Hot questions for Using Cassandra in blob

Question:

One problem with blob for me is, in java, ByteBuffer (which is mapped to blob in cassandra) is not Serializable hence does not work well with EJBs.

Considering the json is fairly large what would be the better type for storing json in cassandra. Is it text or blob?

Does the size of the json matter when deciding the blob vs json?

If it were any other database like oracle, it's common to use blob/clob. But in Cassandra where each cell can hold as large as 2GB, does it matter?

Please consider this question as the choose between text vs blob for this case, instead of sorting to suggestions regarding whether to use single column for json.


Answer:

I don't think there's any benefit for storing the literal JSON data as a BLOB in Cassandra. At best your storage costs are identical, and in general the API's are less convenient in terms of working with BLOB types as they are for working with strings/text.

For instance, if you're using their Java API then in order to store the data as a BLOB using a parameterized PreparedStatement you first need to load it all into a ByteBuffer, for instance by packing your JSON data into an InputStream.

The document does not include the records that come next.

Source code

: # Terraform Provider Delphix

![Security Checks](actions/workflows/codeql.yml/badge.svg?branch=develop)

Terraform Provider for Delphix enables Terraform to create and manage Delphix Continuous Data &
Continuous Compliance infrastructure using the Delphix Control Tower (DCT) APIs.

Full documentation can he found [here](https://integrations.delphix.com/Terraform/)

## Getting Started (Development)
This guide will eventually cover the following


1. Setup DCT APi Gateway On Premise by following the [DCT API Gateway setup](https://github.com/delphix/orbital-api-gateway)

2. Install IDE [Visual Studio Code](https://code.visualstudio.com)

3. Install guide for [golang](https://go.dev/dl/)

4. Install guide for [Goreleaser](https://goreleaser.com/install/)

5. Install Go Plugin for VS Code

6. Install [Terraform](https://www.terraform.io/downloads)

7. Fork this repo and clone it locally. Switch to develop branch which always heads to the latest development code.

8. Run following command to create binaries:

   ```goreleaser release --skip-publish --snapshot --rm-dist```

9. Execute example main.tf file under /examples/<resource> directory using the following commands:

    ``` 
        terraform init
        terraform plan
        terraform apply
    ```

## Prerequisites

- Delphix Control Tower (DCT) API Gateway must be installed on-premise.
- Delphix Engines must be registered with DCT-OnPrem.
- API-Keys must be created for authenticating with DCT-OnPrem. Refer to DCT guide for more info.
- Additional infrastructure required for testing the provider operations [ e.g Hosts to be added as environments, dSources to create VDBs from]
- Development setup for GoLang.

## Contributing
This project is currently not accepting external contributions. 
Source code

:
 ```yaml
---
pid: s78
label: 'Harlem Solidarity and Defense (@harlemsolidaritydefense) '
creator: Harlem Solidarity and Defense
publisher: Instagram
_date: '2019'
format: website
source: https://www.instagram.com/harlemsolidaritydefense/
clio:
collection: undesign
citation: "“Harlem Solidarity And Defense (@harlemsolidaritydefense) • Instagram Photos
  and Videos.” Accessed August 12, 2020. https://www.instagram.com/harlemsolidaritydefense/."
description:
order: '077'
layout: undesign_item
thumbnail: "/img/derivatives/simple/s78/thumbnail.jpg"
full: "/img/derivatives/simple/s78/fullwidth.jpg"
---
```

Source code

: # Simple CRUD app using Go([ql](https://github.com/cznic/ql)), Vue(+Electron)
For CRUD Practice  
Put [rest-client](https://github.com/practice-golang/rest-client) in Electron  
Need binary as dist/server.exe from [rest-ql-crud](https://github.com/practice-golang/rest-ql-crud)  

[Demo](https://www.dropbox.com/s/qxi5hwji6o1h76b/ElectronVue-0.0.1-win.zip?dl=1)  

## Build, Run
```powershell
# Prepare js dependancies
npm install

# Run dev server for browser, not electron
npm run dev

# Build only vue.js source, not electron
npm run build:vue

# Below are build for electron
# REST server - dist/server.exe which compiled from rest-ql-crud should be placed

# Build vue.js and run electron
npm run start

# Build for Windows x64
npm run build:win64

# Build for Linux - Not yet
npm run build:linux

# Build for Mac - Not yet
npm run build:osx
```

Unless you're dealing with very large JSON snippets that force you to stream your data anyways, that's a fair bit of extra work to get access to the BLOB type. And what would you gain from it? Essentially nothing.

However, I think there's some merit in asking 'Should I store JSON as text, or gzip it and store the compressed data as a BLOB?'.

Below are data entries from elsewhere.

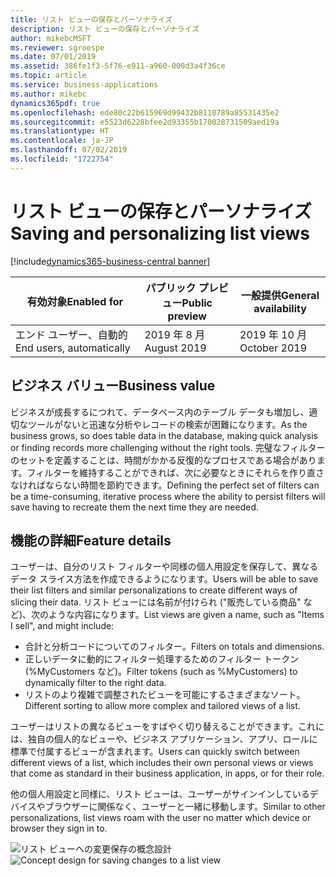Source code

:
 ```yaml
---
title: リスト ビューの保存とパーソナライズ
description: リスト ビューの保存とパーソナライズ
author: mikebcMSFT
ms.reviewer: sgroespe
ms.date: 07/01/2019
ms.assetid: 386fe1f3-5f76-e911-a960-000d3a4f36ce
ms.topic: article
ms.service: business-applications
ms.author: mikebc
dynamics365pdf: true
ms.openlocfilehash: ede80c22b615969d99432b8110789a85531435e2
ms.sourcegitcommit: e5523d6228bfee2d93355b170028731509aed19a
ms.translationtype: HT
ms.contentlocale: ja-JP
ms.lasthandoff: 07/02/2019
ms.locfileid: "1722754"
---
```

# <a name="saving-and-personalizing-list-views"></a><span data-ttu-id="28957-103">リスト ビューの保存とパーソナライズ</span><span class="sxs-lookup"><span data-stu-id="28957-103">Saving and personalizing list views</span></span>
[!include[dynamics365-business-central banner](../includes/dynamics365-business-central.md)]

| <span data-ttu-id="28957-104">有効対象</span><span class="sxs-lookup"><span data-stu-id="28957-104">Enabled for</span></span>    |  <span data-ttu-id="28957-105">パブリック プレビュー</span><span class="sxs-lookup"><span data-stu-id="28957-105">Public preview</span></span> | <span data-ttu-id="28957-106">一般提供</span><span class="sxs-lookup"><span data-stu-id="28957-106">General availability</span></span> | 
| ---------- | ---------- |---------- |
|<span data-ttu-id="28957-107">エンド ユーザー、自動的</span><span class="sxs-lookup"><span data-stu-id="28957-107">End users, automatically</span></span>|<span data-ttu-id="28957-108">2019 年 8 月</span><span class="sxs-lookup"><span data-stu-id="28957-108">August 2019</span></span>| <span data-ttu-id="28957-109">2019 年 10 月</span><span class="sxs-lookup"><span data-stu-id="28957-109">October 2019</span></span>|


## <a name="business-value"></a><span data-ttu-id="28957-110">ビジネス バリュー</span><span class="sxs-lookup"><span data-stu-id="28957-110">Business value</span></span>
<!-- bv start -->
<span data-ttu-id="28957-111">ビジネスが成長するにつれて、データベース内のテーブル データも増加し、適切なツールがないと迅速な分析やレコードの検索が困難になります。</span><span class="sxs-lookup"><span data-stu-id="28957-111">As the business grows, so does table data in the database, making quick analysis or finding records more challenging without the right tools.</span></span> <span data-ttu-id="28957-112">完璧なフィルターのセットを定義することは、時間がかかる反復的なプロセスである場合があります。フィルターを維持することができれば、次に必要なときにそれらを作り直さなければならない時間を節約できます。</span><span class="sxs-lookup"><span data-stu-id="28957-112">Defining the perfect set of filters can be a time-consuming, iterative process where the ability to persist filters will save having to recreate them the next time they are needed.</span></span>
<!-- bv end -->



## <a name="feature-details"></a><span data-ttu-id="28957-113">機能の詳細</span><span class="sxs-lookup"><span data-stu-id="28957-113">Feature details</span></span>
<!--feature detail start -->
<span data-ttu-id="28957-114">ユーザーは、自分のリスト フィルターや同様の個人用設定を保存して、異なるデータ スライス方法を作成できるようになります。</span><span class="sxs-lookup"><span data-stu-id="28957-114">Users will be able to save their list filters and similar personalizations to create different ways of slicing their data.</span></span> <span data-ttu-id="28957-115">リスト ビューには名前が付けられ ("販売している商品" など)、次のような内容になります。</span><span class="sxs-lookup"><span data-stu-id="28957-115">List views are given a name, such as "Items I sell", and might include:</span></span>

- <span data-ttu-id="28957-116">合計と分析コードについてのフィルター。</span><span class="sxs-lookup"><span data-stu-id="28957-116">Filters on totals and dimensions.</span></span>
- <span data-ttu-id="28957-117">正しいデータに動的にフィルター処理するためのフィルター トークン (%MyCustomers など)。</span><span class="sxs-lookup"><span data-stu-id="28957-117">Filter tokens (such as %MyCustomers) to dynamically filter to the right data.</span></span>
- <span data-ttu-id="28957-118">リストのより複雑で調整されたビューを可能にするさまざまなソート。</span><span class="sxs-lookup"><span data-stu-id="28957-118">Different sorting to allow more complex and tailored views of a list.</span></span>

<span data-ttu-id="28957-119">ユーザーはリストの異なるビューをすばやく切り替えることができます。これには、独自の個人的なビューや、ビジネス アプリケーション、アプリ、ロールに標準で付属するビューが含まれます。</span><span class="sxs-lookup"><span data-stu-id="28957-119">Users can quickly switch between different views of a list, which includes their own personal views or views that come as standard in their business application, in apps, or for their role.</span></span>

<span data-ttu-id="28957-120">他の個人用設定と同様に、リスト ビューは、ユーザーがサインインしているデバイスやブラウザーに関係なく、ユーザーと一緒に移動します。</span><span class="sxs-lookup"><span data-stu-id="28957-120">Similar to other personalizations, list views roam with the user no matter which device or browser they sign in to.</span></span>
<!--feature detail end -->

<span data-ttu-id="28957-121">![リスト ビューへの変更保存の概念設計](media/list-views.png "リスト ビューへの変更保存の概念設計")</span><span class="sxs-lookup"><span data-stu-id="28957-121">![Concept design for saving changes to a list view](media/list-views.png "Concept design for saving changes to a list view")</span></span>
<!-- Picture 1 -->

And the answer to that comes down to how you've configured Cassandra and your table. In particular, as long as you're using Cassandra version 1.1 or later your tables have compression enabled by default. That may be adequate, particularly if your JSON data is fairly uniform across each row.

However, Cassandra's built-in compression is applied table-wide, rather than to individual rows. So you may get a better compression ratio by manually compressing your JSON data before storage, writing the compressed bytes into a ByteBuffer, and then shipping the data into Cassandra as a BLOB.

So it essentially comes down to a tradeoff in terms of storage space vs. programming convenience vs. CPU usage. I would decide the matter as follows:

  1. Is minimizing the amount of storage consumed your biggest concern?
    • If yes, compress the JSON data and store the compressed bytes as a BLOB;
    • Otherwise, proceed to #2.
  2. Is Cassandra's built-in compression available and enabled for your table?
    • If no (and if you can't enable the compression), compress the JSON data and store the compressed bytes as a BLOB;
    • Otherwise, proceed to #3.
  3. Is the data you'll be storing relatively uniform across each row?
    • Probably for JSON data the answer is 'yes', in which case you should store the data as text and let Cassandra handle the compression;
    • Otherwise proceed to #4.
  4. Do you want efficiency, or convenience?
    • Efficiency; compress the JSON data and store the compressed bytes as a BLOB.
    • Convenience; compress the JSON data, base64 the compressed data, and then store the base64-encoded data as text.

Question:

I have an old column family which has a column named "value" which was defined as a blob data type. This column usually holds two numbers separated with an underscore, like "421_2".

When im using the python datastax driver and execute the query, the results return with that field parsed as a string:

In [21]: session.execute(q)
Out[21]: 
[Row(column1=4776015, value='145_0'),
 Row(column1=4891778, value='114_0'),
 Row(column1=4891780, value='195_0'),
 Row(column1=4893662, value='105_0'),
 Row(column1=4893664, value='115_0'),
 Row(column1=4898493, value='168_0'),
 Row(column1=4945162, value='148_0'),
 Row(column1=4945163, value='131_0'),
 Row(column1=4945168, value='125_0'),
 Row(column1=4945169, value='211_0'),
 Row(column1=4998426, value='463_0')]

When I use the java driver I get a com.datastax.driver.core.Row object back. When I try to read the value field by, for example, row.getString("value") I get the expected InvalidTypeException: Column value is of type blob. Seems like the only way to read the field is via row.getBytes("value") and then I get back an java.nio.HeapByteBuffer object.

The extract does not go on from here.